Non la guardava più, il suo sguardo azzurro era concentrato sulle chiavi tintinnanti. Percorsero il muro ovest dell’edificio, tutto scrostato, pieno zeppo di neve fresca alla base e raggiunsero il retro. Non aveva mai visto quel posto prima, ma riconobbe subito la sua bici azzurra appoggiata accanto ad un piccolo magazzino, col sellino pieno di neve. In un lampo, Ed aprì la porta e si precipitò dentro ad aprire ai ragazzi, senza proferire una parola. Sparì nel buio di uno stanzino.

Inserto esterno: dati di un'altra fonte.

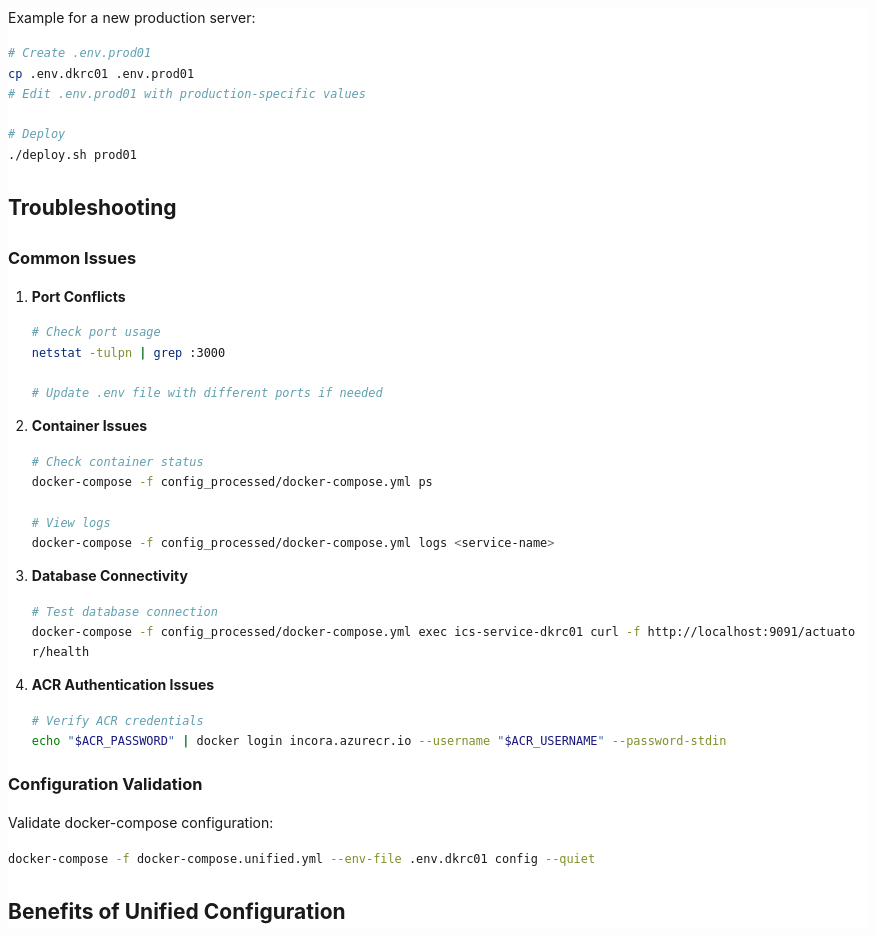 Example for a new production server:
```bash
# Create .env.prod01
cp .env.dkrc01 .env.prod01
# Edit .env.prod01 with production-specific values

# Deploy
./deploy.sh prod01
```

## Troubleshooting

### Common Issues

1. **Port Conflicts**
   ```bash
   # Check port usage
   netstat -tulpn | grep :3000
   
   # Update .env file with different ports if needed
   ```

2. **Container Issues**
   ```bash
   # Check container status
   docker-compose -f config_processed/docker-compose.yml ps
   
   # View logs
   docker-compose -f config_processed/docker-compose.yml logs <service-name>
   ```

3. **Database Connectivity**
   ```bash
   # Test database connection
   docker-compose -f config_processed/docker-compose.yml exec ics-service-dkrc01 curl -f http://localhost:9091/actuator/health
   ```

4. **ACR Authentication Issues**
   ```bash
   # Verify ACR credentials
   echo "$ACR_PASSWORD" | docker login incora.azurecr.io --username "$ACR_USERNAME" --password-stdin
   ```

### Configuration Validation

Validate docker-compose configuration:
```bash
docker-compose -f docker-compose.unified.yml --env-file .env.dkrc01 config --quiet
```

## Benefits of Unified Configuration
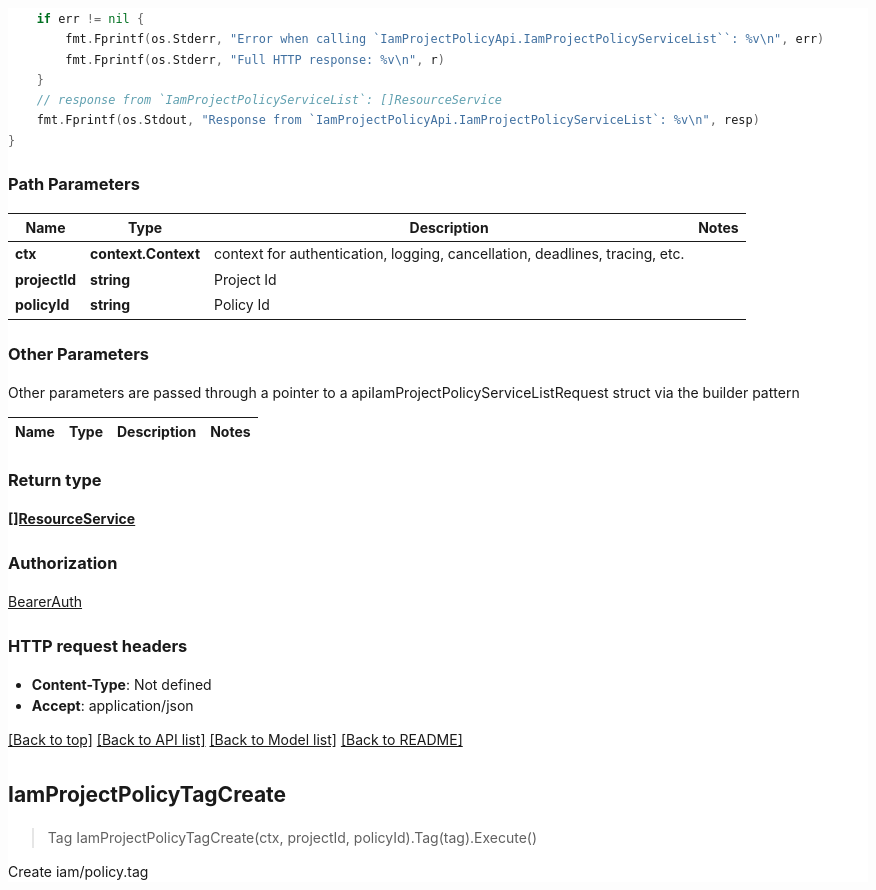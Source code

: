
 ```go
    if err != nil {
        fmt.Fprintf(os.Stderr, "Error when calling `IamProjectPolicyApi.IamProjectPolicyServiceList``: %v\n", err)
        fmt.Fprintf(os.Stderr, "Full HTTP response: %v\n", r)
    }
    // response from `IamProjectPolicyServiceList`: []ResourceService
    fmt.Fprintf(os.Stdout, "Response from `IamProjectPolicyApi.IamProjectPolicyServiceList`: %v\n", resp)
}
```

### Path Parameters


Name | Type | Description  | Notes
------------- | ------------- | ------------- | -------------
**ctx** | **context.Context** | context for authentication, logging, cancellation, deadlines, tracing, etc.
**projectId** | **string** | Project Id | 
**policyId** | **string** | Policy Id | 

### Other Parameters

Other parameters are passed through a pointer to a apiIamProjectPolicyServiceListRequest struct via the builder pattern


Name | Type | Description  | Notes
------------- | ------------- | ------------- | -------------



### Return type

[**[]ResourceService**](ResourceService.md)

### Authorization

[BearerAuth](../README.md#BearerAuth)

### HTTP request headers

- **Content-Type**: Not defined
- **Accept**: application/json

[[Back to top]](#) [[Back to API list]](../README.md#documentation-for-api-endpoints)
[[Back to Model list]](../README.md#documentation-for-models)
[[Back to README]](../README.md)


## IamProjectPolicyTagCreate

> Tag IamProjectPolicyTagCreate(ctx, projectId, policyId).Tag(tag).Execute()

Create iam/policy.tag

Marina entrò, titubante, chiudendosi la porta alle spalle e cercò di orientarsi. Seguì la luce proveniente dalla porta e durante il tragitto vide lo spazzolone e il secchio con cui quella testa rossa stava cantando giorni prima e le venne da ridere al pensiero che un uomo grande e grosso cantasse di nascosto in una biblioteca. Stava per oltrepassare l’uscio ed entrare nella grande sala, ma il viso pallido di Edward le andò incontro, riportandola dentro, al buio.
Non capiva cosa stesse succedendo, sentiva solo le sue mani sulle spalle e il suo respiro troppo vicino.
  • Ascolta bene, - parlava a bassa voce mentre la spingeva in un angolo. – sta arrivando il responsabile, nasconditi qui dietro – ed appese il suo cappotto ad un vecchio gancio – e non fiatare.
Lui alzò un lembo del cappotto blu e ve la infilò di forza dietro.
Marina si zittì quando sentì una voce chiamare il rosso e fare il suo ingresso nello stanzino. Non vedeva niente, ma immaginava la scena.
  • Sheeran, cosa stai facendo?
  • Uh, signore, stavo…cercando una nuova risma di fogli. – lo sentì dire, abbastanza calmo da non farsi scoprire.
  • Cerca di sbrigarti, c’è fila al bancone. – un attimo di silenzio. – Sei solo?
  • Certo, signore. Come sempre.
Sentì i passi dell’uomo avvicinarsi verso di loro e temette di essere scoperta. Trattenne il respiro, sperando che se ne andasse il prima possibile, ma sembrava che non ne volesse sapere. Ed, per coprirla, si mise davanti al cappotto e rimase immobile. Vide le sue Vans consumate accanto ai suoi stivali, sentì il suo calore e immaginò le sue spalle muoversi col suo respiro.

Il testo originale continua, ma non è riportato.